-- Exercise directions --
Among the lines below, output only those between the line holding "predvsem v SŠ" and the line holding "In this solution", inclusive, exactly as written and with no pictures.
##### Supplied material #####
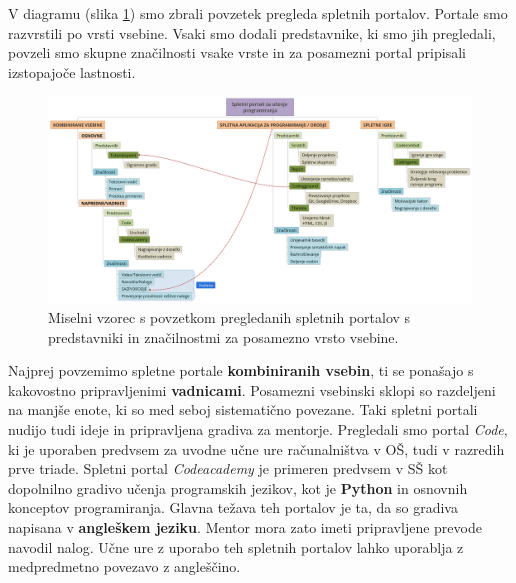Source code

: V diagramu (slika \ref{fig:spup_povzetek}) smo zbrali povzetek
pregleda spletnih portalov. Portale smo razvrstili po vrsti
vsebine. Vsaki smo dodali predstavnike, ki smo jih pregledali, povzeli
smo skupne značilnosti vsake vrste in za posamezni portal pripisali
izstopajoče lastnosti.
\begin{figure}[h!]
  \centering
    \includegraphics [width=1\linewidth, keepaspectratio =
   1] {./images/SPUP_povzetek-xmind.png}
   \caption{Miselni vzorec s povzetkom pregledanih spletnih portalov s
   predstavniki in značilnostmi za posamezno vrsto vsebine.}
 \label{fig:spup_povzetek}
\end{figure}

Najprej povzemimo spletne portale \textbf{kombiniranih vsebin}, ti se
ponašajo s kakovostno pripravljenimi \textbf{vadnicami}. Posamezni
vsebinski sklopi so razdeljeni na manjše enote, ki so med seboj
sistematično povezane. Taki spletni portali nudijo tudi ideje in
pripravljena gradiva za mentorje. Pregledali smo portal \emph{Code},
ki je uporaben predvsem za uvodne učne ure računalništva v OŠ, tudi v
razredih prve triade. Spletni portal \emph{Codeacademy} je primeren
predvsem v SŠ kot dopolnilno gradivo učenja programskih jezikov, kot je
\textbf{Python} in osnovnih konceptov programiranja. Glavna težava teh
portalov je ta, da so gradiva napisana v \textbf{angleškem
  jeziku}. Mentor mora zato imeti pripravljene prevode navodil
nalog. Učne ure z uporabo teh spletnih portalov lahko uporablja z medpredmetno povezavo z angleščino.

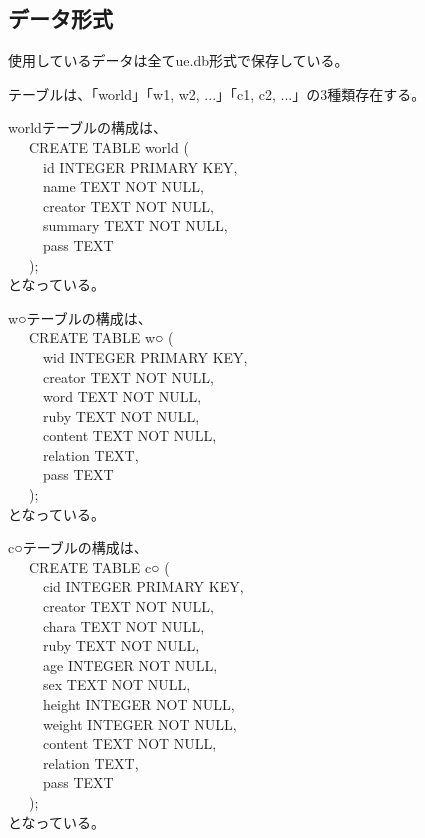 \documentclass[12pt,a4paper]{jarticle}
\begin{document}
\begin{ttfamily}
\subsection{データ形式}
使用しているデータは全てue.db形式で保存している。
\par テーブルは、「world」「w1, w2, ...」「c1, c2, ...」の3種類存在する。
\par worldテーブルの構成は、\\
 \ \ \ CREATE TABLE world (\\
 \ \ \ \ \ id INTEGER PRIMARY KEY,\\
 \ \ \ \ \ name TEXT NOT NULL,\\
 \ \ \ \ \ creator TEXT NOT NULL,\\
 \ \ \ \ \ summary TEXT NOT NULL,\\
 \ \ \ \ \ pass TEXT\\
 \ \ \ );\\
となっている。
\par w○テーブルの構成は、\\
 \ \ \ CREATE TABLE w○ (\\
 \ \ \ \ \ wid INTEGER PRIMARY KEY,\\
 \ \ \ \ \ creator TEXT NOT NULL,\\
 \ \ \ \ \ word TEXT NOT NULL,\\
 \ \ \ \ \ ruby TEXT NOT NULL,\\
 \ \ \ \ \ content TEXT NOT NULL,\\
 \ \ \ \ \ relation TEXT,\\
 \ \ \ \ \ pass TEXT\\
 \ \ \ );\\
となっている。
\par c○テーブルの構成は、\\
 \ \ \ CREATE TABLE c○ (\\
 \ \ \ \ \ cid INTEGER PRIMARY KEY,\\
 \ \ \ \ \ creator TEXT NOT NULL,\\
 \ \ \ \ \ chara TEXT NOT NULL,\\
 \ \ \ \ \ ruby TEXT NOT NULL,\\
 \ \ \ \ \ age INTEGER NOT NULL,\\
 \ \ \ \ \ sex TEXT NOT NULL,\\
 \ \ \ \ \ height INTEGER NOT NULL,\\
 \ \ \ \ \ weight INTEGER NOT NULL,\\
 \ \ \ \ \ content TEXT NOT NULL,\\
 \ \ \ \ \ relation TEXT,\\
 \ \ \ \ \ pass TEXT\\
 \ \ \ );\\
となっている。

\end{ttfamily}
\end{document}
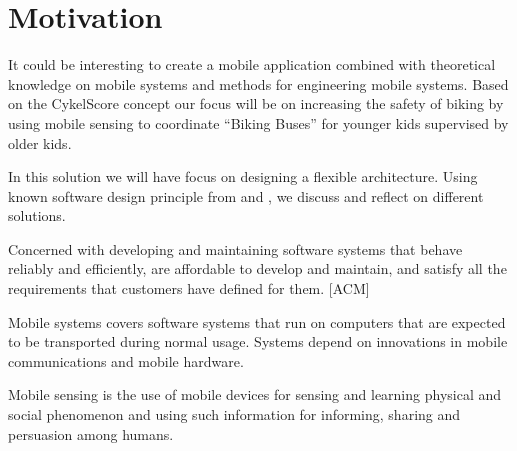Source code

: \section{Motivation} It could be interesting to create a mobile application combined with theoretical knowledge on mobile systems and methods for engineering mobile systems. Based on the CykelScore concept our focus will be on increasing the safety of biking by using mobile sensing to coordinate “Biking Buses” for younger kids supervised by older kids.   

 In this solution we will have focus on designing a flexible architecture. Using known software design principle from \cite{Bass} and \cite{Baerbak10}, we discuss and reflect on different solutions.
 
 
\begin{defi}
Concerned with developing and maintaining software systems that behave reliably and efficiently, are affordable to develop and maintain,
and satisfy all the requirements that customers have defined for them. [ACM]
\end{defi}


\begin{defi}
Mobile systems covers software systems that run on computers that are expected to be transported during normal usage. Systems depend on innovations in mobile
communications and mobile hardware.
\end{defi}


\begin{defi}
Mobile sensing is the use of mobile devices for sensing and learning physical and social phenomenon and using such information for
informing, sharing and persuasion among humans.
\end{defi}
#####
-- Output of the exercise --
predvsem v SŠ kot dopolnilno gradivo učenja programskih jezikov, kot je
\textbf{Python} in osnovnih konceptov programiranja. Glavna težava teh
portalov je ta, da so gradiva napisana v \textbf{angleškem
  jeziku}. Mentor mora zato imeti pripravljene prevode navodil
nalog. Učne ure z uporabo teh spletnih portalov lahko uporablja z medpredmetno povezavo z angleščino.

 \documentclass[12pt,a4paper]{jarticle}
\begin{document}
\begin{ttfamily}
\subsection{データ形式}
使用しているデータは全てue.db形式で保存している。
\par テーブルは、「world」「w1, w2, ...」「c1, c2, ...」の3種類存在する。
\par worldテーブルの構成は、\\
 \ \ \ CREATE TABLE world (\\
 \ \ \ \ \ id INTEGER PRIMARY KEY,\\
 \ \ \ \ \ name TEXT NOT NULL,\\
 \ \ \ \ \ creator TEXT NOT NULL,\\
 \ \ \ \ \ summary TEXT NOT NULL,\\
 \ \ \ \ \ pass TEXT\\
 \ \ \ );\\
となっている。
\par w○テーブルの構成は、\\
 \ \ \ CREATE TABLE w○ (\\
 \ \ \ \ \ wid INTEGER PRIMARY KEY,\\
 \ \ \ \ \ creator TEXT NOT NULL,\\
 \ \ \ \ \ word TEXT NOT NULL,\\
 \ \ \ \ \ ruby TEXT NOT NULL,\\
 \ \ \ \ \ content TEXT NOT NULL,\\
 \ \ \ \ \ relation TEXT,\\
 \ \ \ \ \ pass TEXT\\
 \ \ \ );\\
となっている。
\par c○テーブルの構成は、\\
 \ \ \ CREATE TABLE c○ (\\
 \ \ \ \ \ cid INTEGER PRIMARY KEY,\\
 \ \ \ \ \ creator TEXT NOT NULL,\\
 \ \ \ \ \ chara TEXT NOT NULL,\\
 \ \ \ \ \ ruby TEXT NOT NULL,\\
 \ \ \ \ \ age INTEGER NOT NULL,\\
 \ \ \ \ \ sex TEXT NOT NULL,\\
 \ \ \ \ \ height INTEGER NOT NULL,\\
 \ \ \ \ \ weight INTEGER NOT NULL,\\
 \ \ \ \ \ content TEXT NOT NULL,\\
 \ \ \ \ \ relation TEXT,\\
 \ \ \ \ \ pass TEXT\\
 \ \ \ );\\
となっている。

\end{ttfamily}
\end{document}
Source code

: \section{Motivation} It could be interesting to create a mobile application combined with theoretical knowledge on mobile systems and methods for engineering mobile systems. Based on the CykelScore concept our focus will be on increasing the safety of biking by using mobile sensing to coordinate “Biking Buses” for younger kids supervised by older kids.   

 In this solution we will have focus on designing a flexible architecture. Using known software design principle from \cite{Bass} and \cite{Baerbak10}, we discuss and reflect on different solutions.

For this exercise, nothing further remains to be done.